Microsoft Corp.’s second-quarter profit topped analysts’ estimates, helped by strength in its Azure cloud-services business even as demand slumped for personal-computer and corporate software. Shares rose more than 4 percent in late trading.
Adjusted profit was $2.32 a share in the period ended December 31, and overall sales rose 2 percent to $52.7 billion, the company said in a statement. That compared with average analysts’ projections for $2.30 a share in earnings and $52.9 billion in revenue, according to a Bloomberg survey. In Microsoft’s closely watched Azure cloud-computing business, sales gained 38 percent, compared with predictions for a 37 percent increase, excluding the impact of currency fluctuations.

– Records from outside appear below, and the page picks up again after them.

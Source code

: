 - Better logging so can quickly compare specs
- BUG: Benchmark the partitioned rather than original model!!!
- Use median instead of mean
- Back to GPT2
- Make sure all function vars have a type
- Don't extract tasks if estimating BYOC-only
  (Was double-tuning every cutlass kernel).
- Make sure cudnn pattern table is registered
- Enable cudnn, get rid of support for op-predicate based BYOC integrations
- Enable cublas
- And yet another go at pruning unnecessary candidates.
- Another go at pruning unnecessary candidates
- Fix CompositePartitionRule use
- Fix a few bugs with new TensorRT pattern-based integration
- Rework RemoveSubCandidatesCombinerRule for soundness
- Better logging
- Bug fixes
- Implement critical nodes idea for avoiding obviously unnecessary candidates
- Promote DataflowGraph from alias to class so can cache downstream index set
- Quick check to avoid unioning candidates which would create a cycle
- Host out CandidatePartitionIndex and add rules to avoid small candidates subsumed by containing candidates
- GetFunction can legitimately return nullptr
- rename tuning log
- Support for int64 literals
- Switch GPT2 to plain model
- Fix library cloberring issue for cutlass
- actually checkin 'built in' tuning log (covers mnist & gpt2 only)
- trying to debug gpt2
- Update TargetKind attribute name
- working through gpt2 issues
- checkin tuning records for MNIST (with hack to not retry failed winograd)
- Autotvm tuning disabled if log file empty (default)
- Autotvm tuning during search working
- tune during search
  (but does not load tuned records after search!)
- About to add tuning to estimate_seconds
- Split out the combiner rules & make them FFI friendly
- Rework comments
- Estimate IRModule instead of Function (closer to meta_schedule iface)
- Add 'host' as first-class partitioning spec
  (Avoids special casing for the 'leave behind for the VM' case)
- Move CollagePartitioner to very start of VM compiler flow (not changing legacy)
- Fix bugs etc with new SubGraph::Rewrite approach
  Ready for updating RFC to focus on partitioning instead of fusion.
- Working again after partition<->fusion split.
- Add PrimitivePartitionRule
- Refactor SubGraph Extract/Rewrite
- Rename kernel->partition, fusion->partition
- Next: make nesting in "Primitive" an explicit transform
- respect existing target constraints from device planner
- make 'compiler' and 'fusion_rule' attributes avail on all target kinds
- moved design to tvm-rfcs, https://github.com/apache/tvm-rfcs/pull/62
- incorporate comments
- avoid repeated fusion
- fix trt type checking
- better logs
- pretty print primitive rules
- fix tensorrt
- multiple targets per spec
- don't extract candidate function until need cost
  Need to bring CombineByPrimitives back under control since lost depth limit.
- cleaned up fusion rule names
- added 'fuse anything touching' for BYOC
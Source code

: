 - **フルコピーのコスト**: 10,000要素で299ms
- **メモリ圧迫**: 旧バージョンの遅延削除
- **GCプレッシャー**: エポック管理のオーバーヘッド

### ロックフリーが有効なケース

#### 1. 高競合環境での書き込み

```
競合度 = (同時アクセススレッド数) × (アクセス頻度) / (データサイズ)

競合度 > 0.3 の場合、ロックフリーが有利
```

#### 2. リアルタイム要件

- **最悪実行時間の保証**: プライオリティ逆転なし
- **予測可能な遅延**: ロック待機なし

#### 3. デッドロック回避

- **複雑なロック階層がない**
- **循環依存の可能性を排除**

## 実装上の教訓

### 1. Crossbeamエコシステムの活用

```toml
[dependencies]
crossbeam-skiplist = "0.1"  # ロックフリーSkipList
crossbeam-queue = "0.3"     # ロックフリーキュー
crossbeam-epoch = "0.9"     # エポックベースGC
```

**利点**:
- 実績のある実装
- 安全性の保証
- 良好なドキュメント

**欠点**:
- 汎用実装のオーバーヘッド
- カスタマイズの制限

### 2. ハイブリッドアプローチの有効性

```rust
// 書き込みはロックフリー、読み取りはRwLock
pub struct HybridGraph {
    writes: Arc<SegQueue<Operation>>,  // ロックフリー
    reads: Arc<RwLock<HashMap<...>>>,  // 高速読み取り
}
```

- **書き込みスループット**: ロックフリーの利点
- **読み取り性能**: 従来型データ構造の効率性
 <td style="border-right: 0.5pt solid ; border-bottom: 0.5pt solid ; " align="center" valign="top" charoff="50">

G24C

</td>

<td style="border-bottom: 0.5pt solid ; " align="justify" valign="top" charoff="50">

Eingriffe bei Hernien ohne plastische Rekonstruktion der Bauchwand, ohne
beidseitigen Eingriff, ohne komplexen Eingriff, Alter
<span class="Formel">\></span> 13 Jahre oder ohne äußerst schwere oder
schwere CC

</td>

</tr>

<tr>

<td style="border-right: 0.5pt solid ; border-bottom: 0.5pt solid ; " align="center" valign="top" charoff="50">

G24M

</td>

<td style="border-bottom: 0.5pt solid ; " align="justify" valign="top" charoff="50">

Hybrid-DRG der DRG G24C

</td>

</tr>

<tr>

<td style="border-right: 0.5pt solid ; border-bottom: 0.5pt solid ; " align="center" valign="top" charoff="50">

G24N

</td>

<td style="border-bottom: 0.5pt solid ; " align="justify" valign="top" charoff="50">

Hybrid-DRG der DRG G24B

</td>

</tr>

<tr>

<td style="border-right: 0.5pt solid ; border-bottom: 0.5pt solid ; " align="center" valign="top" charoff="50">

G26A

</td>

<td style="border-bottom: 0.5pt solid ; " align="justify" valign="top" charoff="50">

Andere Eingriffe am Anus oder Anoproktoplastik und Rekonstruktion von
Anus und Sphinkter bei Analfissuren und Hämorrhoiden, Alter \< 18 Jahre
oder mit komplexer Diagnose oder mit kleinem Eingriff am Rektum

Microsoft last week said it’s firing 10,000 workers. In the past quarter, the software giant’s growth engines have faltered as corporate customers became wary of spending in an uneven economic environment. Still, Tuesday’s quarterly results underscored the software maker’s resilience, thanks to relatively steady demand for corporate cloud-computing services, even if gains are less robust. Azure’s durability helped the company report growth even though sales of Windows software to PC makers fell sharply amid a shrinking market.
“The sentiment has gotten considerably worse than the last three months,” said Gil Luria, an analyst at D.A. Davidson. The quarter’s results may have been a “relief to the stock, because actual expectations on the downside are even lower than that.”
Microsoft said it recorded a charge of $1.2 billion, or 12 cents a share, in the latest quarter, with $800 million of that related to the job cuts, which will affect less than 5 percent of its workforce. The Redmond, Washington-based company said last week the charge will include severance, “changes to our hardware portfolio” and the cost of consolidating real estate leases.
The company’s shares rose as high as $254.79 in extended trading following the report, after closing at $242.04 in New York. The stock declined 29 percent in 2022, compared with a 20 percent decline in the Standard & Poor’s 500 Index.